[Saved data entries]
*** Begin section ***
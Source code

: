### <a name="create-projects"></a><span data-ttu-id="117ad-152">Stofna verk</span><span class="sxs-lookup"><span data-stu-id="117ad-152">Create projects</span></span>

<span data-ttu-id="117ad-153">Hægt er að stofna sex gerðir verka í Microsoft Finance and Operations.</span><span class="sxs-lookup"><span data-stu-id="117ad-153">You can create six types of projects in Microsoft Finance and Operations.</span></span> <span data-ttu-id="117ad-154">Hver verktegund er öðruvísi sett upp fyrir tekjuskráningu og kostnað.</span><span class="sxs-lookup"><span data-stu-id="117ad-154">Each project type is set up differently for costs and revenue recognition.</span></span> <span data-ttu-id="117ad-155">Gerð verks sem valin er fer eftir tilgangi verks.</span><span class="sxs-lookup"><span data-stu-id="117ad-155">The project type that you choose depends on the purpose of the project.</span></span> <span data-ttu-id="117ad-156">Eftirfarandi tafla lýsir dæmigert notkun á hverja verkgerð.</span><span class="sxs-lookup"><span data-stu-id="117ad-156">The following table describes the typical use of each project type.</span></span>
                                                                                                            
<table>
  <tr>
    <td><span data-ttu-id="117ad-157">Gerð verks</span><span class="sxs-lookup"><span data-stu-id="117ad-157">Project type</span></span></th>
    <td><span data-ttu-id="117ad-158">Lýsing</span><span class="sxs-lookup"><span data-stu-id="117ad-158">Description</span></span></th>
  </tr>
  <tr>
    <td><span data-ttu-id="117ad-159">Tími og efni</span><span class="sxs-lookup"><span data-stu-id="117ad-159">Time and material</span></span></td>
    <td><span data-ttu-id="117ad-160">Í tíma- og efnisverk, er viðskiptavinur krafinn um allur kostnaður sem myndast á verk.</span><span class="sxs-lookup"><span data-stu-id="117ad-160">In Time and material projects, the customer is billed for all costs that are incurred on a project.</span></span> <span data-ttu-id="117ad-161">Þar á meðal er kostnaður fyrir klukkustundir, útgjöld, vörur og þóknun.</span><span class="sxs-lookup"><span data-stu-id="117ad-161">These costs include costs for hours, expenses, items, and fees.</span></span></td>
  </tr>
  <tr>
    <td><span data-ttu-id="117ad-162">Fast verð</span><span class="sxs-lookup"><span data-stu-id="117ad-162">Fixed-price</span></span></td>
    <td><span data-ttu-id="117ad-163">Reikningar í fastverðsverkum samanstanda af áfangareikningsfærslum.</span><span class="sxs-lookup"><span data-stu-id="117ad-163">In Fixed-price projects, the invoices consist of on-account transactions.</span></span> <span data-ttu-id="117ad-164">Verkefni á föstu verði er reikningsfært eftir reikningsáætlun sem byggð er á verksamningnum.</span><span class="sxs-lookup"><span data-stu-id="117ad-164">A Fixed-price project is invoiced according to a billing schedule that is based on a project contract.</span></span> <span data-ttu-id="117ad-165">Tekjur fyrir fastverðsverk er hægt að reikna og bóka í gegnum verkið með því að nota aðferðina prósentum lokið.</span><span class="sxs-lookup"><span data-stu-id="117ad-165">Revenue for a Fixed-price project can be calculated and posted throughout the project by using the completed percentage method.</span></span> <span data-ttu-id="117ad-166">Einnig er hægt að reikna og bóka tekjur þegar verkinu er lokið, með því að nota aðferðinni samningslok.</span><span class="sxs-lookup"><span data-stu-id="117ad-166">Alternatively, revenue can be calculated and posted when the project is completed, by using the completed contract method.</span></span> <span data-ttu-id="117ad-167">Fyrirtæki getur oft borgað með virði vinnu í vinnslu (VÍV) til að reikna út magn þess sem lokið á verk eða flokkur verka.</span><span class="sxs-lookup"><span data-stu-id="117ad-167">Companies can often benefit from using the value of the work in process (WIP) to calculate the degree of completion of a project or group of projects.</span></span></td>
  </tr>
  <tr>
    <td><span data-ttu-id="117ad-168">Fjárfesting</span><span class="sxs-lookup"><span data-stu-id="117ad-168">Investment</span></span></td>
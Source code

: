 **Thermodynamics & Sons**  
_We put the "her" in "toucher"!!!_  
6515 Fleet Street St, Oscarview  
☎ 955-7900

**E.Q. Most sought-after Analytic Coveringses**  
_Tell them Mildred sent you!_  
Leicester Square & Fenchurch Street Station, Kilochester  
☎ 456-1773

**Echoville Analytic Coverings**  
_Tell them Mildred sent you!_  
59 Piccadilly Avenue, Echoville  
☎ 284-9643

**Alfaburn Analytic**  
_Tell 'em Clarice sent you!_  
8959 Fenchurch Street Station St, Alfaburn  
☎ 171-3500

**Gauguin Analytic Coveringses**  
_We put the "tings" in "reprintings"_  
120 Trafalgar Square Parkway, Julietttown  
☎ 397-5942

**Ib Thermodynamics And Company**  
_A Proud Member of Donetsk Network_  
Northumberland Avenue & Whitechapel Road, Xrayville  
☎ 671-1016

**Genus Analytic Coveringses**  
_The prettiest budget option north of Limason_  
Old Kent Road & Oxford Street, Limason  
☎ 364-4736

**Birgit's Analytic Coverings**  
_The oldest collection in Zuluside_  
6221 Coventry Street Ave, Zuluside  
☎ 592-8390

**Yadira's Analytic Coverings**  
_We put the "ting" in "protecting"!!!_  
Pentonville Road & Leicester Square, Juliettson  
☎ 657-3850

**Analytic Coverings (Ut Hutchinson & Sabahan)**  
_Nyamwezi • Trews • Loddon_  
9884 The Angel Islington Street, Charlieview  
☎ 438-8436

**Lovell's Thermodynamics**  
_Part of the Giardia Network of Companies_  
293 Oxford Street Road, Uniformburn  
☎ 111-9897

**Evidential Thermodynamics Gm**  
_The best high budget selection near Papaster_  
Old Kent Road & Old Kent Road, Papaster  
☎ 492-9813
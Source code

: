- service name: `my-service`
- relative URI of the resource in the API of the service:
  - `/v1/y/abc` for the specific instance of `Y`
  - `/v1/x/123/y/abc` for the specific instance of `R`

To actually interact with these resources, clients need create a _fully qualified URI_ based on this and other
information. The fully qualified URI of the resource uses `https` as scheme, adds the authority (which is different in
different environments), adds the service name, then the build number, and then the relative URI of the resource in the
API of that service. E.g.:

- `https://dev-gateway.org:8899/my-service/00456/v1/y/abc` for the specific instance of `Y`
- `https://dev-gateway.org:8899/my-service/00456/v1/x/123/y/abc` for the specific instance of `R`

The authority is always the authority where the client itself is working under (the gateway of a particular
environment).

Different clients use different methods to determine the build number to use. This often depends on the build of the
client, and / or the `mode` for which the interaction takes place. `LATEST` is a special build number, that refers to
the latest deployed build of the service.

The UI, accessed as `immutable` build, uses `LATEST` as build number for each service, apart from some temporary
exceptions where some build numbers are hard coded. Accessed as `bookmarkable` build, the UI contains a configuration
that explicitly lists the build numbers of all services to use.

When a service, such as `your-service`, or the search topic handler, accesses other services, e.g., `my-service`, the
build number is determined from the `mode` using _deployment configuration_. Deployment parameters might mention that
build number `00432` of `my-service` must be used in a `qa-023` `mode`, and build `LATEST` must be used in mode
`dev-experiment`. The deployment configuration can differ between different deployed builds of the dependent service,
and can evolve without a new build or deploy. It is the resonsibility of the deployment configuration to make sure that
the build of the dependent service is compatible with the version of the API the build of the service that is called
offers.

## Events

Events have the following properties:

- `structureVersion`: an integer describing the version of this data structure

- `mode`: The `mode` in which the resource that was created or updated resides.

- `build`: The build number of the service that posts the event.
*** End section ***
- What needs to be done: Which lines run from the one holding "Network of Companies_" through the one holding "deployment configuration can" in the records above? Repeat them exactly, both included, and nothing more.

- Result of this exercise:
_Part of the Giardia Network of Companies_  
293 Oxford Street Road, Uniformburn  
☎ 111-9897

**Evidential Thermodynamics Gm**  
_The best high budget selection near Papaster_  
Old Kent Road & Old Kent Road, Papaster  
☎ 492-9813
Source code

:- service name: `my-service`
- relative URI of the resource in the API of the service:
  - `/v1/y/abc` for the specific instance of `Y`
  - `/v1/x/123/y/abc` for the specific instance of `R`

To actually interact with these resources, clients need create a _fully qualified URI_ based on this and other
information. The fully qualified URI of the resource uses `https` as scheme, adds the authority (which is different in
different environments), adds the service name, then the build number, and then the relative URI of the resource in the
API of that service. E.g.:

- `https://dev-gateway.org:8899/my-service/00456/v1/y/abc` for the specific instance of `Y`
- `https://dev-gateway.org:8899/my-service/00456/v1/x/123/y/abc` for the specific instance of `R`

The authority is always the authority where the client itself is working under (the gateway of a particular
environment).

Different clients use different methods to determine the build number to use. This often depends on the build of the
client, and / or the `mode` for which the interaction takes place. `LATEST` is a special build number, that refers to
the latest deployed build of the service.

The UI, accessed as `immutable` build, uses `LATEST` as build number for each service, apart from some temporary
exceptions where some build numbers are hard coded. Accessed as `bookmarkable` build, the UI contains a configuration
that explicitly lists the build numbers of all services to use.

When a service, such as `your-service`, or the search topic handler, accesses other services, e.g., `my-service`, the
build number is determined from the `mode` using _deployment configuration_. Deployment parameters might mention that
build number `00432` of `my-service` must be used in a `qa-023` `mode`, and build `LATEST` must be used in mode
`dev-experiment`. The deployment configuration can differ between different deployed builds of the dependent service,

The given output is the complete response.